ECLI:NL:RBHAA:2008:BD1203
Rechtbank Haarlem
- Eerste aanleg - enkelvoudig
- R.A. Otter
- Rechtspraak.nl
Machtiging tot voortzetting van de inbewaringstelling van betrokkene in een psychiatrisch ziekenhuis
In deze zaak heeft de Rechtbank Haarlem op 6 maart 2008 uitspraak gedaan over de voortzetting van de inbewaringstelling van een betrokkene, die zich in een floride psychose bevond. De officier van justitie had verzocht om een machtiging tot voortzetting van de inbewaringstelling, omdat er een ernstig vermoeden bestond dat de betrokkene gevaar veroorzaakte door een stoornis van de geestvermogens. De rechtbank overwoog dat er sprake was van onmiddellijk dreigend gevaar, waarbij de kans op aanzienlijk onheil groot was. Dit onheil bestond uit de mogelijkheid dat de betrokkene bij afwijzing van het verzoek zou terugvallen in ernstig druggebruik en zelfverwaarlozing. De rechtbank nam in overweging dat de betrokkene, ondanks intensieve begeleiding en zorg van haar familie, niet in staat was om voor zichzelf te zorgen en dat de steun van haar familie niet langer beschikbaar was.
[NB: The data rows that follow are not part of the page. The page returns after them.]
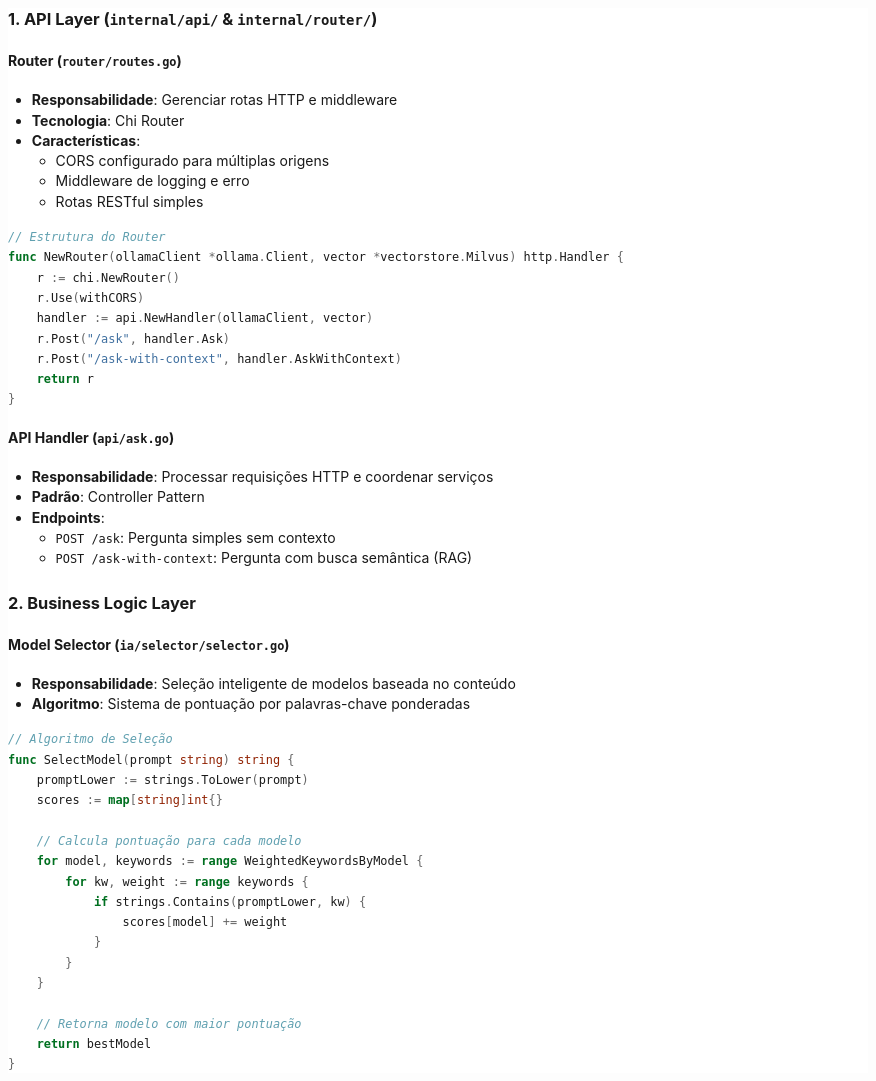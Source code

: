 ### 1. **API Layer** (`internal/api/` & `internal/router/`)

#### Router (`router/routes.go`)
- **Responsabilidade**: Gerenciar rotas HTTP e middleware
- **Tecnologia**: Chi Router
- **Características**:
  - CORS configurado para múltiplas origens
  - Middleware de logging e erro
  - Rotas RESTful simples

```go
// Estrutura do Router
func NewRouter(ollamaClient *ollama.Client, vector *vectorstore.Milvus) http.Handler {
    r := chi.NewRouter()
    r.Use(withCORS)
    handler := api.NewHandler(ollamaClient, vector)
    r.Post("/ask", handler.Ask)
    r.Post("/ask-with-context", handler.AskWithContext)
    return r
}
```

#### API Handler (`api/ask.go`)
- **Responsabilidade**: Processar requisições HTTP e coordenar serviços
- **Padrão**: Controller Pattern
- **Endpoints**:
  - `POST /ask`: Pergunta simples sem contexto
  - `POST /ask-with-context`: Pergunta com busca semântica (RAG)

### 2. **Business Logic Layer**

#### Model Selector (`ia/selector/selector.go`)
- **Responsabilidade**: Seleção inteligente de modelos baseada no conteúdo
- **Algoritmo**: Sistema de pontuação por palavras-chave ponderadas

```go
// Algoritmo de Seleção
func SelectModel(prompt string) string {
    promptLower := strings.ToLower(prompt)
    scores := map[string]int{}
    
    // Calcula pontuação para cada modelo
    for model, keywords := range WeightedKeywordsByModel {
        for kw, weight := range keywords {
            if strings.Contains(promptLower, kw) {
                scores[model] += weight
            }
        }
    }
    
    // Retorna modelo com maior pontuação
    return bestModel
}
```
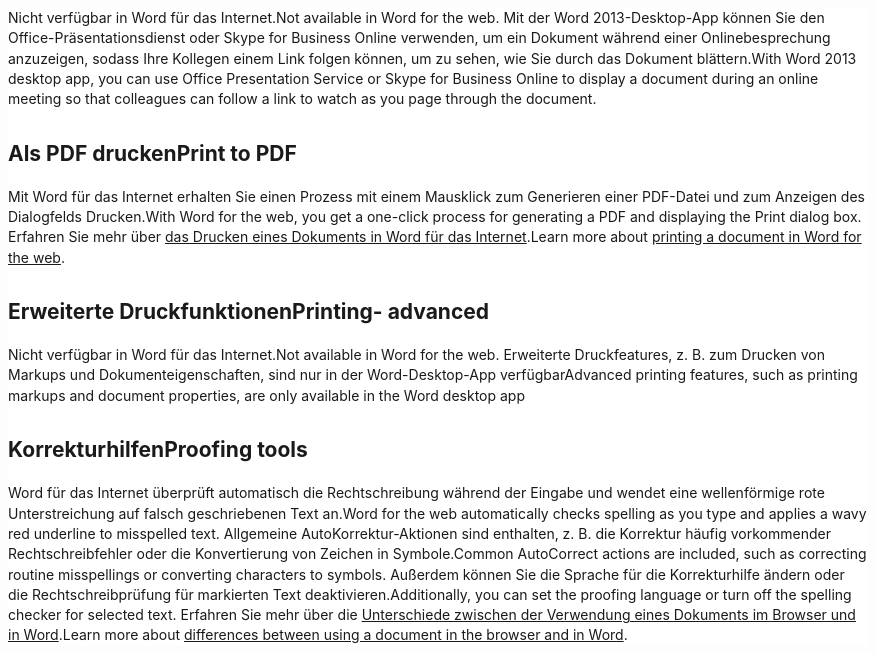 <span data-ttu-id="8c9b9-286">Nicht verfügbar in Word für das Internet.</span><span class="sxs-lookup"><span data-stu-id="8c9b9-286">Not available in Word for the web.</span></span> <span data-ttu-id="8c9b9-287">Mit der Word 2013-Desktop-App können Sie den Office-Präsentationsdienst oder Skype for Business Online verwenden, um ein Dokument während einer Onlinebesprechung anzuzeigen, sodass Ihre Kollegen einem Link folgen können, um zu sehen, wie Sie durch das Dokument blättern.</span><span class="sxs-lookup"><span data-stu-id="8c9b9-287">With Word 2013 desktop app, you can use Office Presentation Service or Skype for Business Online to display a document during an online meeting so that colleagues can follow a link to watch as you page through the document.</span></span> 
  
## <a name="print-to-pdf"></a><span data-ttu-id="8c9b9-288">Als PDF drucken</span><span class="sxs-lookup"><span data-stu-id="8c9b9-288">Print to PDF</span></span>
<span data-ttu-id="8c9b9-289"><a name="bkmk_PrintPDF"> </a></span><span class="sxs-lookup"><span data-stu-id="8c9b9-289"></span></span>

<span data-ttu-id="8c9b9-290">Mit Word für das Internet erhalten Sie einen Prozess mit einem Mausklick zum Generieren einer PDF-Datei und zum Anzeigen des Dialogfelds Drucken.</span><span class="sxs-lookup"><span data-stu-id="8c9b9-290">With Word for the web, you get a one-click process for generating a PDF and displaying the Print dialog box.</span></span> <span data-ttu-id="8c9b9-291">Erfahren Sie mehr über [das Drucken eines Dokuments in Word für das Internet](https://go.microsoft.com/fwlink/p/?LinkId=271860).</span><span class="sxs-lookup"><span data-stu-id="8c9b9-291">Learn more about [printing a document in Word for the web](https://go.microsoft.com/fwlink/p/?LinkId=271860).</span></span>
  
## <a name="printing--advanced"></a><span data-ttu-id="8c9b9-292">Erweiterte Druckfunktionen</span><span class="sxs-lookup"><span data-stu-id="8c9b9-292">Printing- advanced</span></span>
<span data-ttu-id="8c9b9-293"><a name="bkmk_AdvancedPrinting"> </a></span><span class="sxs-lookup"><span data-stu-id="8c9b9-293"></span></span>

<span data-ttu-id="8c9b9-294">Nicht verfügbar in Word für das Internet.</span><span class="sxs-lookup"><span data-stu-id="8c9b9-294">Not available in Word for the web.</span></span> <span data-ttu-id="8c9b9-295">Erweiterte Druckfeatures, z. B. zum Drucken von Markups und Dokumenteigenschaften, sind nur in der Word-Desktop-App verfügbar</span><span class="sxs-lookup"><span data-stu-id="8c9b9-295">Advanced printing features, such as printing markups and document properties, are only available in the Word desktop app</span></span> 
  
## <a name="proofing-tools"></a><span data-ttu-id="8c9b9-296">Korrekturhilfen</span><span class="sxs-lookup"><span data-stu-id="8c9b9-296">Proofing tools</span></span>
<span data-ttu-id="8c9b9-297"><a name="bkmk_ProofingTools"> </a></span><span class="sxs-lookup"><span data-stu-id="8c9b9-297"></span></span>

<span data-ttu-id="8c9b9-298">Word für das Internet überprüft automatisch die Rechtschreibung während der Eingabe und wendet eine wellenförmige rote Unterstreichung auf falsch geschriebenen Text an.</span><span class="sxs-lookup"><span data-stu-id="8c9b9-298">Word for the web automatically checks spelling as you type and applies a wavy red underline to misspelled text.</span></span> <span data-ttu-id="8c9b9-299">Allgemeine AutoKorrektur-Aktionen sind enthalten, z. B. die Korrektur häufig vorkommender Rechtschreibfehler oder die Konvertierung von Zeichen in Symbole.</span><span class="sxs-lookup"><span data-stu-id="8c9b9-299">Common AutoCorrect actions are included, such as correcting routine misspellings or converting characters to symbols.</span></span> <span data-ttu-id="8c9b9-300">Außerdem können Sie die Sprache für die Korrekturhilfe ändern oder die Rechtschreibprüfung für markierten Text deaktivieren.</span><span class="sxs-lookup"><span data-stu-id="8c9b9-300">Additionally, you can set the proofing language or turn off the spelling checker for selected text.</span></span> <span data-ttu-id="8c9b9-301">Erfahren Sie mehr über die [Unterschiede zwischen der Verwendung eines Dokuments im Browser und in Word](https://go.microsoft.com/fwlink/p/?LinkId=271859).</span><span class="sxs-lookup"><span data-stu-id="8c9b9-301">Learn more about [differences between using a document in the browser and in Word](https://go.microsoft.com/fwlink/p/?LinkId=271859).</span></span>
  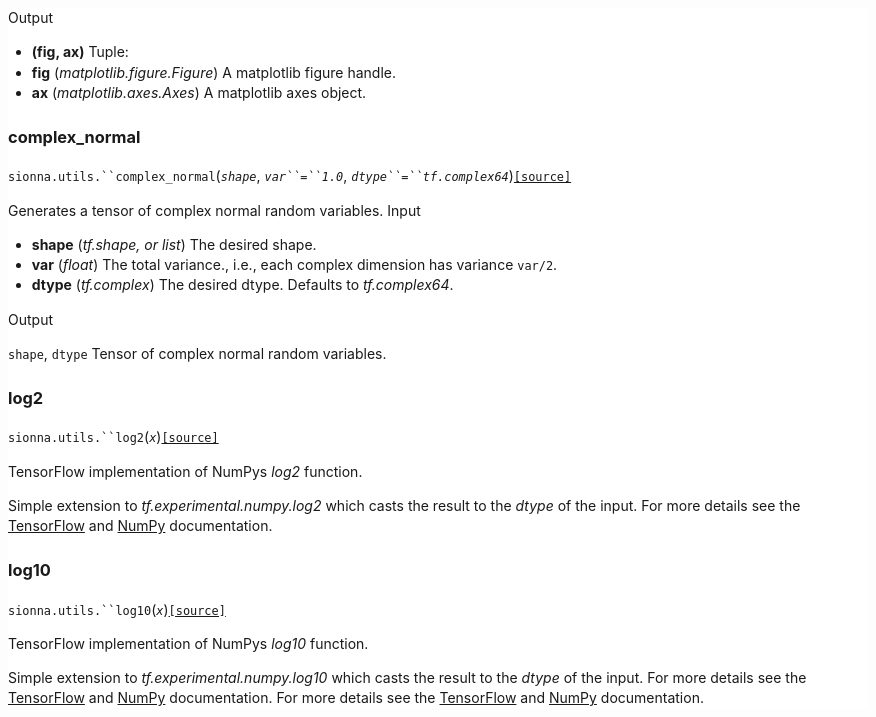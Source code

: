 
Output

- **(fig, ax)**  Tuple:
- **fig** (*matplotlib.figure.Figure*)  A matplotlib figure handle.
- **ax** (*matplotlib.axes.Axes*)  A matplotlib axes object.


### complex_normal

`sionna.utils.``complex_normal`(*`shape`*, *`var``=``1.0`*, *`dtype``=``tf.complex64`*)[`[source]`](../_modules/sionna/utils/misc.html#complex_normal)

Generates a tensor of complex normal random variables.
Input

- **shape** (*tf.shape, or list*)  The desired shape.
- **var** (*float*)  The total variance., i.e., each complex dimension has
variance `var/2`.
- **dtype** (*tf.complex*)  The desired dtype. Defaults to <cite>tf.complex64</cite>.


Output

`shape`, `dtype`  Tensor of complex normal random variables.


### log2

`sionna.utils.``log2`(*`x`*)[`[source]`](../_modules/sionna/utils/misc.html#log2)

TensorFlow implementation of NumPys <cite>log2</cite> function.

Simple extension to <cite>tf.experimental.numpy.log2</cite>
which casts the result to the <cite>dtype</cite> of the input.
For more details see the [TensorFlow](https://www.tensorflow.org/api_docs/python/tf/experimental/numpy/log2) and [NumPy](https://numpy.org/doc/1.16/reference/generated/numpy.log2.html) documentation.

### log10

`sionna.utils.``log10`(*`x`*)[`[source]`](../_modules/sionna/utils/misc.html#log10)

TensorFlow implementation of NumPys <cite>log10</cite> function.

Simple extension to <cite>tf.experimental.numpy.log10</cite>
which casts the result to the <cite>dtype</cite> of the input.
For more details see the [TensorFlow](https://www.tensorflow.org/api_docs/python/tf/experimental/numpy/log10) and [NumPy](https://numpy.org/doc/1.16/reference/generated/numpy.log10.html) documentation.
For more details see the [TensorFlow](https://www.tensorflow.org/api_docs/python/tf/experimental/numpy/log10) and [NumPy](https://numpy.org/doc/1.16/reference/generated/numpy.log10.html) documentation.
De behandelend psychiater had aangegeven dat de situatie onhoudbaar was en dat zonder opname in een psychiatrisch ziekenhuis onmiddellijk ernstig gevaar voor de betrokkene zou ontstaan. De rechtbank concludeerde dat het gevaar niet kon worden afgewend door tussenkomst van personen of instellingen buiten een psychiatrisch ziekenhuis, en dat de betrokkene onvoldoende bereidheid toonde om in een psychiatrisch ziekenhuis te verblijven. Gezien de ernst van de situatie en het gebrek aan ziektebesef bij de betrokkene, besloot de rechtbank om de machtiging tot voortzetting van de inbewaringstelling te verlenen voor de duur van drie weken.